So if you’re looking for a baby name that’s going to stand out in a crowd, you just might find it in a name that blended right into the crowd, once upon a time. Read on to find out why many of the major baby names of yesteryear are due to become the major baby names of today.
Aurelia is a beautiful, feminine baby name that has quite a lot of history behind it. It is originally from the Latin family name of Aurelius, which itself comes from the Latin word "aureus," meaning "golden." If you’re looking for a perfect baby name to describe your own little golden child, this might be a great fit.
The use of the name Aurelia goes back centuries. Aurelia was the name of Julius Caesar’s mother who was born more than 2,000 years ago. It has also been the name of the Portuguese painter Aurélia de Sousa, civil rights activist Aurelia Browder, and poet Sylvia Plath’s mother, Aurelia Plath. The name was fairly popular in the late 19th and early 20th centuries, making it long overdue for a comeback. Perhaps the success of former Olympic hurdler Aurelia Trywianska-Kollasch will lead to a resurgence in the coming years. After all, people love the Olympics.

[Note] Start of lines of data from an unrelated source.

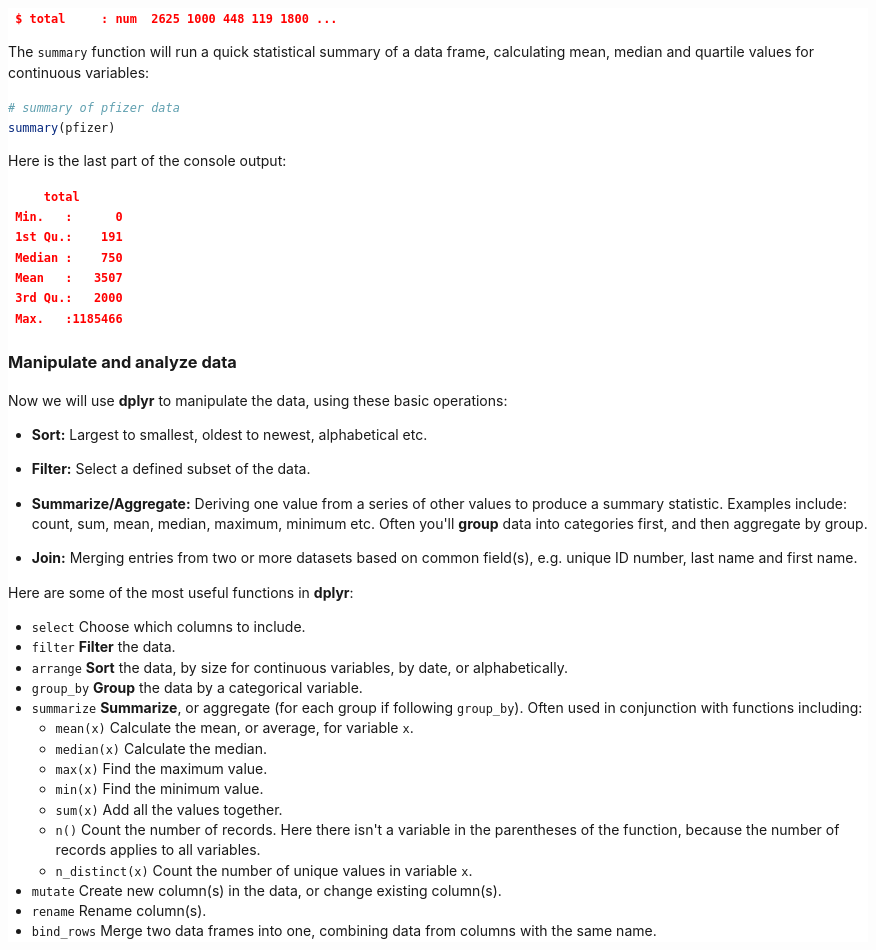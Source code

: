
 ```JSON
 $ total     : num  2625 1000 448 119 1800 ...
```

The `summary` function will run a quick statistical summary of a data frame, calculating mean, median and quartile values for continuous variables:

```r
# summary of pfizer data
summary(pfizer)
```
Here is the last part of the console output:

```JSON
     total        
 Min.   :      0  
 1st Qu.:    191  
 Median :    750  
 Mean   :   3507  
 3rd Qu.:   2000  
 Max.   :1185466  

```

### Manipulate and analyze data

Now we will use **dplyr** to manipulate the data, using these basic operations:

- **Sort:** Largest to smallest, oldest to newest, alphabetical etc.

- **Filter:** Select a defined subset of the data.

- **Summarize/Aggregate:** Deriving one value from a series of other values to produce a summary statistic. Examples include: count, sum, mean, median, maximum, minimum etc. Often you'll **group** data into categories first, and then aggregate by group.

- **Join:** Merging entries from two or more datasets based on common field(s), e.g. unique ID number, last name and first name.

Here are some of the most useful functions in **dplyr**:

- `select` Choose which columns to include.
- `filter` **Filter** the data.
- `arrange` **Sort** the data, by size for continuous variables, by date, or alphabetically.
- `group_by` **Group** the data by a categorical variable.
- `summarize` **Summarize**, or aggregate (for each group if following `group_by`). Often used in conjunction with functions including:
	- `mean(x)` Calculate the mean, or average, for variable `x`.
	- `median(x)` Calculate the median.
	- `max(x)` Find the maximum value.
	- `min(x)` Find the minimum value.
	- `sum(x)` Add all the values together.
	- `n()` Count the number of records. Here there isn't a variable in the parentheses of the function, because the number of records applies to all variables.
	- `n_distinct(x)` Count the number of unique values in variable `x`.
- `mutate` Create new column(s) in the data, or change existing column(s).
- `rename` Rename column(s).
- `bind_rows` Merge two data frames into one, combining data from columns with the same name.
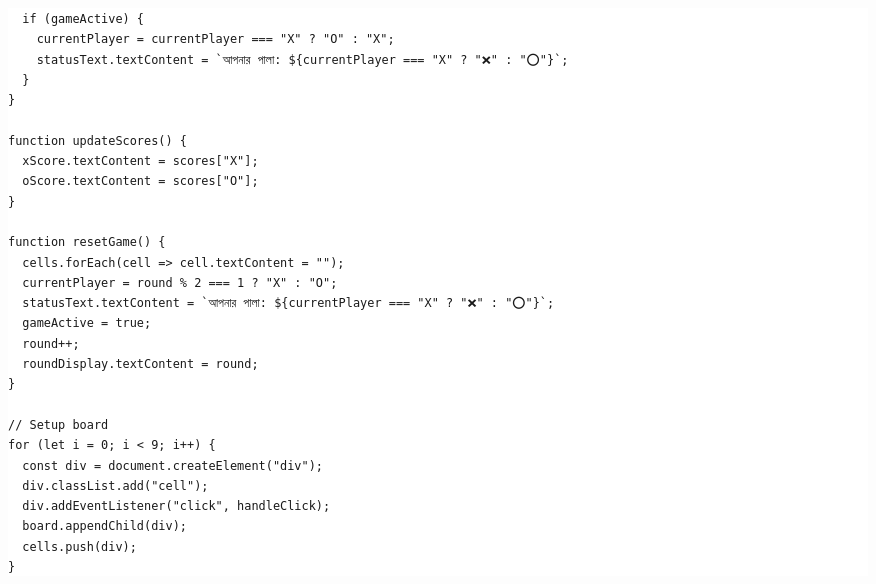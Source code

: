       if (gameActive) {
        currentPlayer = currentPlayer === "X" ? "O" : "X";
        statusText.textContent = `আপনার পালা: ${currentPlayer === "X" ? "❌" : "⭕"}`;
      }
    }

    function updateScores() {
      xScore.textContent = scores["X"];
      oScore.textContent = scores["O"];
    }

    function resetGame() {
      cells.forEach(cell => cell.textContent = "");
      currentPlayer = round % 2 === 1 ? "X" : "O";
      statusText.textContent = `আপনার পালা: ${currentPlayer === "X" ? "❌" : "⭕"}`;
      gameActive = true;
      round++;
      roundDisplay.textContent = round;
    }

    // Setup board
    for (let i = 0; i < 9; i++) {
      const div = document.createElement("div");
      div.classList.add("cell");
      div.addEventListener("click", handleClick);
      board.appendChild(div);
      cells.push(div);
    }
  </script>
</body>
</html>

The name of a biblical king mentioned in the book of Proverbs, the Hebrew name Lemuel translates to "devoted to God." Although the spelling might remind you a bit of the name Samuel, and also therefore lead you want your little Lemuel to be nicknamed "Lem" for short, the name Lemuel has not been in common usage since the mid 1970s. That said, it was a popular choice through much of the 20th century, and in 1881 is was the 125th most popular name for boys!

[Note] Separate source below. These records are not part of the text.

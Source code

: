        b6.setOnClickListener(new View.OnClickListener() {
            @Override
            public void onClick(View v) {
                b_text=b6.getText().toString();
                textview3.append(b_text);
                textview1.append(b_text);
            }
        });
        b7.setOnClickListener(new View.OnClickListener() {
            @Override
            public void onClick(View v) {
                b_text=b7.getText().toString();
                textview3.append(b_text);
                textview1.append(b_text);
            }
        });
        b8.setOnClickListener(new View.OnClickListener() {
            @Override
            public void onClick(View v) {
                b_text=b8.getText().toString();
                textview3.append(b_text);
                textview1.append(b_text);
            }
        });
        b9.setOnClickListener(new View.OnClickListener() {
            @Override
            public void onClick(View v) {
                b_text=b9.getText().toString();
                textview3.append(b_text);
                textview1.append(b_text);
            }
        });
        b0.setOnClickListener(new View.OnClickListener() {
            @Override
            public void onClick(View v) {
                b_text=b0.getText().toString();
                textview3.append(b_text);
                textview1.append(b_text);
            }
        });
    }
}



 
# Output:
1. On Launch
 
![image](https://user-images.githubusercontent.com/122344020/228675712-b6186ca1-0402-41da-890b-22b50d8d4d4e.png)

In fiction, the name is famously used for the hero of Jonathon Swift’s novel, Gulliver’s Travels. But fiction isn’t the only place you may have heard it used. Several politicians have had the name Lemuel, including Lemuel Whitman, Lemuel Todd, and Lemuel Stetson, which means your little Lem might be destined for politics or, given the biblical king connotation, some other position of power.
While experts aren’t entirely sure where this name originated, popular theories are that it derived from the Welsh name Creiddylad or from the Latin word "cors" meaning "heart." Well-known Cordelias include writer and psychologist Cordelia Fine and philanthropist Cordelia Scaife May.
If sticking with pop culture references is more your speed, though, rest assured that not all Cordelias will suffer the tragic fate of the one seen in King Lear. Cordelia was also a character on both Buffy the Vampire Slayer and its spinoff Angel, as well as a character in Brideshead Revisited. Who wouldn’t love to be named Cordelia? After all, the heroine of Anne of Green Gables said herself, "I would love to be called Cordelia. It’s such a perfectly elegant name."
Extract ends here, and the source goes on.